Welcome to the Ballroom
Episodes 4-5

by Rebecca Silverman,

How would you rate episode 4 of
Welcome to the Ballroom ?

How would you rate episode 5 of
Welcome to the Ballroom ?

I'm not sure why Amazon put both episodes four and five up this week, but I'm not going to complain – especially since episode five marks a major change for Tatara in that he finally gets a partner. That's a big deal in more ways than one, in part because it allows the show to begin to explore what the relationship between partners is. Sengoku compares it to a marriage, and on one level he's not wrong: a dance partnership requires the same level of absolute trust that a marriage partnership does, at least ideally. Although Tatara immediately misunderstands that comparison to be a romantic one, that's really not what Sengoku is getting at.
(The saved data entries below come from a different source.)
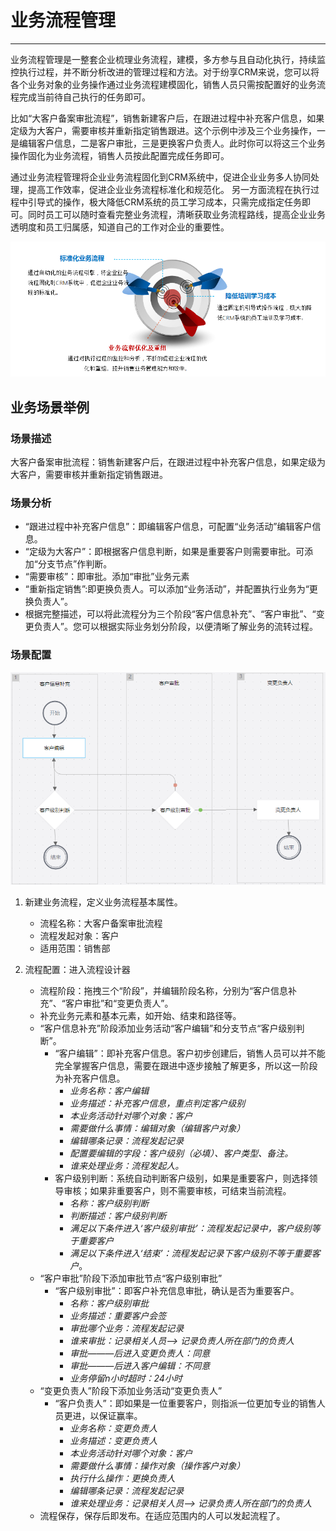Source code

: 
# 业务流程管理

---

业务流程管理是一整套企业梳理业务流程，建模，多方参与且自动化执行，持续监控执行过程，并不断分析改进的管理过程和方法。对于纷享CRM来说，您可以将各个业务对象的业务操作通过业务流程建模固化，销售人员只需按配置好的业务流程完成当前待自己执行的任务即可。

比如“大客户备案审批流程”，销售新建客户后，在跟进过程中补充客户信息，如果定级为大客户，需要审核并重新指定销售跟进。这个示例中涉及三个业务操作，一是编辑客户信息，二是客户审批，三是更换客户负责人。此时你可以将这三个业务操作固化为业务流程，销售人员按此配置完成任务即可。

通过业务流程管理将企业业务流程固化到CRM系统中，促进企业业务多人协同处理，提高工作效率，促进企业业务流程标准化和规范化。
另一方面流程在执行过程中引导式的操作，极大降低CRM系统的员工学习成本，只需完成指定任务即可。同时员工可以随时查看完整业务流程，清晰获取业务流程路线，提高企业业务透明度和员工归属感，知道自己的工作对企业的重要性。

![image](./images/18ec38f758699d3b.png)




## 业务场景举例
### 场景描述
大客户备案审批流程：销售新建客户后，在跟进过程中补充客户信息，如果定级为大客户，需要审核并重新指定销售跟进。

### 场景分析
- “跟进过程中补充客户信息”：即编辑客户信息，可配置“业务活动”编辑客户信息。
- “定级为大客户”：即根据客户信息判断，如果是重要客户则需要审批。可添加“分支节点”作判断。
- “需要审核”：即审批。添加“审批”业务元素
- “重新指定销售”:即更换负责人。可以添加“业务活动”，并配置执行业务为“更换负责人”。
- 根据完整描述，可以将此流程分为三个阶段“客户信息补充”、“客户审批”、“变更负责人”。您可以根据实际业务划分阶段，以便清晰了解业务的流转过程。

### 场景配置
![image](./images/b560127fcd40d616.png)
1. 新建业务流程，定义业务流程基本属性。
    - 流程名称：大客户备案审批流程
    - 流程发起对象：客户
    - 适用范围：销售部
2. 流程配置：进入流程设计器
    - 流程阶段：拖拽三个“阶段”，并编辑阶段名称，分别为“客户信息补充”、“客户审批”和“变更负责人”。
    - 补充业务元素和基本元素，如开始、结束和路径等。
    - “客户信息补充”阶段添加业务活动“客户编辑”和分支节点“客户级别判断”。
        - “客户编辑”：即补充客户信息。客户初步创建后，销售人员可以并不能完全掌握客户信息，需要在跟进中逐步接触了解更多，所以这一阶段为补充客户信息。 
            - *业务名称：客户编辑*  
            - *业务描述：补充客户信息，重点判定客户级别*
            - *本业务活动针对哪个对象：客户*
            - *需要做什么事情：编辑对象（编辑客户对象）*
            - *编辑哪条记录：流程发起记录*
            - *配置要编辑的字段：客户级别（必填）、客户类型、备注。*
            - *谁来处理业务：流程发起人。*
        - 客户级别判断：系统自动判断客户级别，如果是重要客户，则选择领导审核；如果非重要客户，则不需要审核，可结束当前流程。
            - *名称：客户级别判断*
            - *判断描述：客户级别判断*
            - *满足以下条件进入‘客户级别审批’：流程发起记录中，客户级别等于重要客户*
            - *满足以下条件进入‘结束’：流程发起记录下客户级别不等于重要客户*。
    - “客户审批”阶段下添加审批节点“客户级别审批”
        - “客户级别审批”：即客户补充信息审批，确认是否为重要客户。
            -  *名称：客户级别审批*
            -  *业务描述：重要客户会签*
            -  *审批哪个业务：流程发起记录*
            -  *谁来审批：记录相关人员--> 记录负责人所在部门的负责人*
            -  *审批———后进入变更负责人：同意*
            -  *审批———后进入客户编辑：不同意*
            -  *业务停留n小时超时：24小时*
    -  “变更负责人”阶段下添加业务活动“变更负责人”
        - “客户负责人”：即如果是一位重要客户，则指派一位更加专业的销售人员更进，以保证赢率。
            - *业务名称：变更负责人*
            - *业务描述：变更负责人*
            - *本业务活动针对哪个对象：客户*
            - *需要做什么事情：操作对象（操作客户对象）*
            - *执行什么操作：更换负责人*
            - *编辑哪条记录：流程发起记录*
            - *谁来处理业务：记录相关人员--> 记录负责人所在部门的负责人*
    - 流程保存，保存后即发布。在适应范围内的人可以发起流程了。
    

    ​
He's mad at what he sees as Shizuku's betrayal of her professional relationship with Hyodo, and, although he's not verbalizing it, Gaju's similar betrayal of Mako.
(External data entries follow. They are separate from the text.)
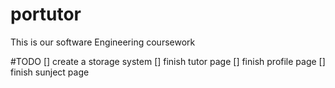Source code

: # portutor
This is our software Engineering coursework 

#TODO
[] create a storage system
[] finish tutor page 
[] finish profile page
[] finish sunject page
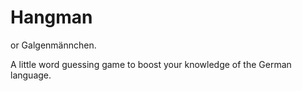 # Hangman
or Galgenmännchen.

A little word guessing game to boost your knowledge of the German language.
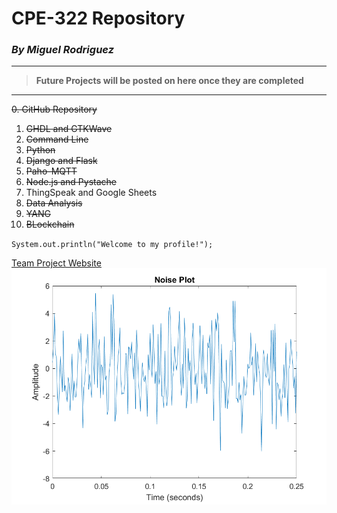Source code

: # CPE-322 Repository
### *By Miguel Rodriguez*
---
> **Future Projects will be posted on here once they are completed**
> 
---
~~0. GitHub Repository~~
1. ~~GHDL and GTKWave~~
2. ~~Command Line~~
3. ~~Python~~
4. ~~Django and Flask~~
5. ~~Paho-MQTT~~
6. ~~Node.js and Pystache~~
7. ThingSpeak and Google Sheets
8. ~~Data Analysis~~
9. ~~YANG~~
10. ~~BLockchain~~

`System.out.println("Welcome to my profile!");`

[Team Project Website](https://begonia-prism-5lls.squarespace.com/)
![alt text](noise_plot.png)
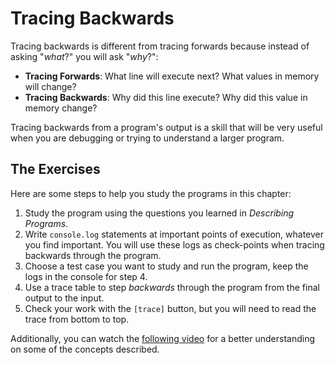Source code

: # Tracing Backwards

Tracing backwards is different from tracing forwards because instead of asking
"_what_?" you will ask "_why_?":

- **Tracing Forwards**: What line will execute next? What values in memory will
  change?
- **Tracing Backwards**: Why did this line execute? Why did this value in memory
  change?

Tracing backwards from a program's output is a skill that will be very useful
when you are debugging or trying to understand a larger program.

## The Exercises

Here are some steps to help you study the programs in this chapter:

1. Study the program using the questions you learned in _Describing Programs_.
2. Write `console.log` statements at important points of execution, whatever you
   find important. You will use these logs as check-points when tracing
   backwards through the program.
3. Choose a test case you want to study and run the program, keep the logs in
   the console for step 4.
4. Use a trace table to step _backwards_ through the program from the final
   output to the input.
5. Check your work with the `[trace]` button, but you will need to read the
   trace from bottom to top.

Additionally, you can watch the [following video](https://www.youtube.com/watch?v=DaZtMxD_dKg) for a better understanding on some of the concepts described.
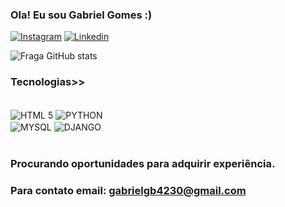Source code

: ### Ola! Eu sou Gabriel Gomes :)

[![Instagram](https://img.shields.io/badge/Instagram-E4405F?style=for-the-badge&logo=instagram&logoColor=white)](https://www.instagram.com/gabrigbel/)
[![Linkedin](https://img.shields.io/badge/LinkedIn-0077B5?style=for-the-badge&logo=linkedin&logoColor=white)](https://www.linkedin.com/in/gabriel-gomes-b65490238/)

![Fraga GitHub stats](https://github-readme-stats.vercel.app/api?username=GabrielCGM&show_icons=true&theme=onedark)

### Tecnologias>>

<div style="display: imline_block"><br/>
    <img
    align="center" alt="HTML 5" src="https://img.shields.io/badge/HTML5-E34F26?style=for-the-badge&logo=html5&logoColor=white"/>
    <img
    align="center" alt="PYTHON" src="https://img.shields.io/badge/Python-14354C?style=for-the-badge&logo=python&logoColor=white"/>
    <br>
    <img
    align="center" alt="MYSQL" src="https://img.shields.io/badge/MySQL-00000F?style=for-the-badge&logo=mysql&logoColor=white"/>
     <img
    align="center" alt="DJANGO" src="https://img.shields.io/badge/Django-092E20?style=for-the-badge&logo=django&logoColor=white"/>
<div><br>

### Procurando oportunidades para adquirir experiência.
### Para contato email: gabrielgb4230@gmail.com
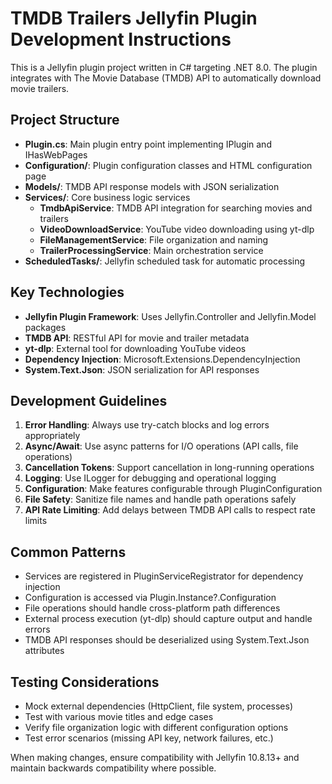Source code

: <!-- Use this file to provide workspace-specific custom instructions to Copilot. For more details, visit https://code.visualstudio.com/docs/copilot/copilot-customization#_use-a-githubcopilotinstructionsmd-file -->

# TMDB Trailers Jellyfin Plugin Development Instructions

This is a Jellyfin plugin project written in C# targeting .NET 8.0. The plugin integrates with The Movie Database (TMDB) API to automatically download movie trailers.

## Project Structure

- **Plugin.cs**: Main plugin entry point implementing IPlugin and IHasWebPages
- **Configuration/**: Plugin configuration classes and HTML configuration page
- **Models/**: TMDB API response models with JSON serialization
- **Services/**: Core business logic services
  - **TmdbApiService**: TMDB API integration for searching movies and trailers
  - **VideoDownloadService**: YouTube video downloading using yt-dlp
  - **FileManagementService**: File organization and naming
  - **TrailerProcessingService**: Main orchestration service
- **ScheduledTasks/**: Jellyfin scheduled task for automatic processing

## Key Technologies

- **Jellyfin Plugin Framework**: Uses Jellyfin.Controller and Jellyfin.Model packages
- **TMDB API**: RESTful API for movie and trailer metadata
- **yt-dlp**: External tool for downloading YouTube videos
- **Dependency Injection**: Microsoft.Extensions.DependencyInjection
- **System.Text.Json**: JSON serialization for API responses

## Development Guidelines

1. **Error Handling**: Always use try-catch blocks and log errors appropriately
2. **Async/Await**: Use async patterns for I/O operations (API calls, file operations)
3. **Cancellation Tokens**: Support cancellation in long-running operations
4. **Logging**: Use ILogger for debugging and operational logging
5. **Configuration**: Make features configurable through PluginConfiguration
6. **File Safety**: Sanitize file names and handle path operations safely
7. **API Rate Limiting**: Add delays between TMDB API calls to respect rate limits

## Common Patterns

- Services are registered in PluginServiceRegistrator for dependency injection
- Configuration is accessed via Plugin.Instance?.Configuration
- File operations should handle cross-platform path differences
- External process execution (yt-dlp) should capture output and handle errors
- TMDB API responses should be deserialized using System.Text.Json attributes

## Testing Considerations

- Mock external dependencies (HttpClient, file system, processes)
- Test with various movie titles and edge cases
- Verify file organization logic with different configuration options
- Test error scenarios (missing API key, network failures, etc.)

When making changes, ensure compatibility with Jellyfin 10.8.13+ and maintain backwards compatibility where possible.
Of course, all of that is in episode five. Episode four wraps up the Mikasa Cup storyline, which does begin the whole partner issue when Hyodo becomes enraged at Tatara for “stealing” his partner and his choreography. Tatara's actions (via Sengoku, which we really shouldn't forget) do spur Hyodo on to whip out an impassioned tango, but they also lead to Shizuku finally vocalizing her dissatisfaction with Hyodo's attitude: he doesn't trust her enough to tell her when he's hurt. This, she reveals later on, isn't the first time he's hidden an injury or a cold; Hyodo has a history of not letting his partner know when he isn't in top form. As we see here, he simply forces himself to push through, which is rarely a good idea, although pretty much every dancer has done it at some point. By not telling Shizuku, Hyodo isn't just preventing her from adjusting her movements to ease his (as much as that can happen), but also jeopardizing their level of trust.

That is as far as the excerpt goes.